(Provided data Opens)

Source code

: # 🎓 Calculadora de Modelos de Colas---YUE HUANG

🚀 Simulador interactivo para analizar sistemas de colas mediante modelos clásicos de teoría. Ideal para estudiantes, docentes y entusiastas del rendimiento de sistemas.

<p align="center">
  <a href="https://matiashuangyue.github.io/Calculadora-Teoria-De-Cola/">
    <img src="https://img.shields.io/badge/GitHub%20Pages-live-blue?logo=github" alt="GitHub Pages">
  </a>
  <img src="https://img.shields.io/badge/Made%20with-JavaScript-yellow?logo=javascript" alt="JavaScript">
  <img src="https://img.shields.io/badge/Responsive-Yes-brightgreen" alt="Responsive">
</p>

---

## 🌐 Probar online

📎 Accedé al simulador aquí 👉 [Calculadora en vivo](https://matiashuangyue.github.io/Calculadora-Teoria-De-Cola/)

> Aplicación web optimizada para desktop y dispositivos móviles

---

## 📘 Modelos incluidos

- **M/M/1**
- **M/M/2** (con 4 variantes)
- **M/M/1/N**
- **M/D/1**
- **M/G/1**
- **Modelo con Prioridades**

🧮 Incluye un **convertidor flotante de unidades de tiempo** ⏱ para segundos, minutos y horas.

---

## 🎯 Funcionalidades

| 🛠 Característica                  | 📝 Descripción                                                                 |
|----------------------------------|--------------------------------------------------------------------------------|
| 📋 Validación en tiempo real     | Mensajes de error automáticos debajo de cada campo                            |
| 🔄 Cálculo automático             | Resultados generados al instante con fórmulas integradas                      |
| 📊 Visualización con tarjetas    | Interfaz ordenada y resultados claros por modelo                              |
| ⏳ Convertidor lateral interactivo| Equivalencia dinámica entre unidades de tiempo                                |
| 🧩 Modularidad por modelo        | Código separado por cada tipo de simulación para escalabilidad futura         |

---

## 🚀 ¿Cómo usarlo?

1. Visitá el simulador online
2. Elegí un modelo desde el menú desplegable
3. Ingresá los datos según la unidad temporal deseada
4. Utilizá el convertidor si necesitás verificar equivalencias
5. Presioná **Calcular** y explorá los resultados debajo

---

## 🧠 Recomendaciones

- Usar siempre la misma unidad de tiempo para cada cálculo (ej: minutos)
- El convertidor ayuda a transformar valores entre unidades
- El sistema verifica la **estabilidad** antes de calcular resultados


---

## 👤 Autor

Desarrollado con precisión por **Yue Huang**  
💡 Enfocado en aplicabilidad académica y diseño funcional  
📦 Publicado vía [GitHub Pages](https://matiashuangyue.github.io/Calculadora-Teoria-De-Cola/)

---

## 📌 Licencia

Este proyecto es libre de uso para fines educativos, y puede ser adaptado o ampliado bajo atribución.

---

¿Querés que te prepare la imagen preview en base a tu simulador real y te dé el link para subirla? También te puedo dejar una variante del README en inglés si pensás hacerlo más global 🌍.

(Provided data Closes)

Required action — Please give the data again in full, exactly as written.

Solved problem —
Source code

: # 🎓 Calculadora de Modelos de Colas---YUE HUANG

🚀 Simulador interactivo para analizar sistemas de colas mediante modelos clásicos de teoría. Ideal para estudiantes, docentes y entusiastas del rendimiento de sistemas.

<p align="center">
  <a href="https://matiashuangyue.github.io/Calculadora-Teoria-De-Cola/">
    <img src="https://img.shields.io/badge/GitHub%20Pages-live-blue?logo=github" alt="GitHub Pages">
  </a>
  <img src="https://img.shields.io/badge/Made%20with-JavaScript-yellow?logo=javascript" alt="JavaScript">
  <img src="https://img.shields.io/badge/Responsive-Yes-brightgreen" alt="Responsive">
</p>

---

## 🌐 Probar online

📎 Accedé al simulador aquí 👉 [Calculadora en vivo](https://matiashuangyue.github.io/Calculadora-Teoria-De-Cola/)

> Aplicación web optimizada para desktop y dispositivos móviles

---

## 📘 Modelos incluidos

- **M/M/1**
- **M/M/2** (con 4 variantes)
- **M/M/1/N**
- **M/D/1**
- **M/G/1**
- **Modelo con Prioridades**

🧮 Incluye un **convertidor flotante de unidades de tiempo** ⏱ para segundos, minutos y horas.

---

## 🎯 Funcionalidades

| 🛠 Característica                  | 📝 Descripción                                                                 |
|----------------------------------|--------------------------------------------------------------------------------|
| 📋 Validación en tiempo real     | Mensajes de error automáticos debajo de cada campo                            |
| 🔄 Cálculo automático             | Resultados generados al instante con fórmulas integradas                      |
| 📊 Visualización con tarjetas    | Interfaz ordenada y resultados claros por modelo                              |
| ⏳ Convertidor lateral interactivo| Equivalencia dinámica entre unidades de tiempo                                |
| 🧩 Modularidad por modelo        | Código separado por cada tipo de simulación para escalabilidad futura         |

---

## 🚀 ¿Cómo usarlo?

1. Visitá el simulador online
2. Elegí un modelo desde el menú desplegable
3. Ingresá los datos según la unidad temporal deseada
4. Utilizá el convertidor si necesitás verificar equivalencias
5. Presioná **Calcular** y explorá los resultados debajo

---

## 🧠 Recomendaciones

- Usar siempre la misma unidad de tiempo para cada cálculo (ej: minutos)
- El convertidor ayuda a transformar valores entre unidades
- El sistema verifica la **estabilidad** antes de calcular resultados


---

## 👤 Autor

Desarrollado con precisión por **Yue Huang**  
💡 Enfocado en aplicabilidad académica y diseño funcional  
📦 Publicado vía [GitHub Pages](https://matiashuangyue.github.io/Calculadora-Teoria-De-Cola/)

---

## 📌 Licencia

Este proyecto es libre de uso para fines educativos, y puede ser adaptado o ampliado bajo atribución.

---

¿Querés que te prepare la imagen preview en base a tu simulador real y te dé el link para subirla? También te puedo dejar una variante del README en inglés si pensás hacerlo más global 🌍.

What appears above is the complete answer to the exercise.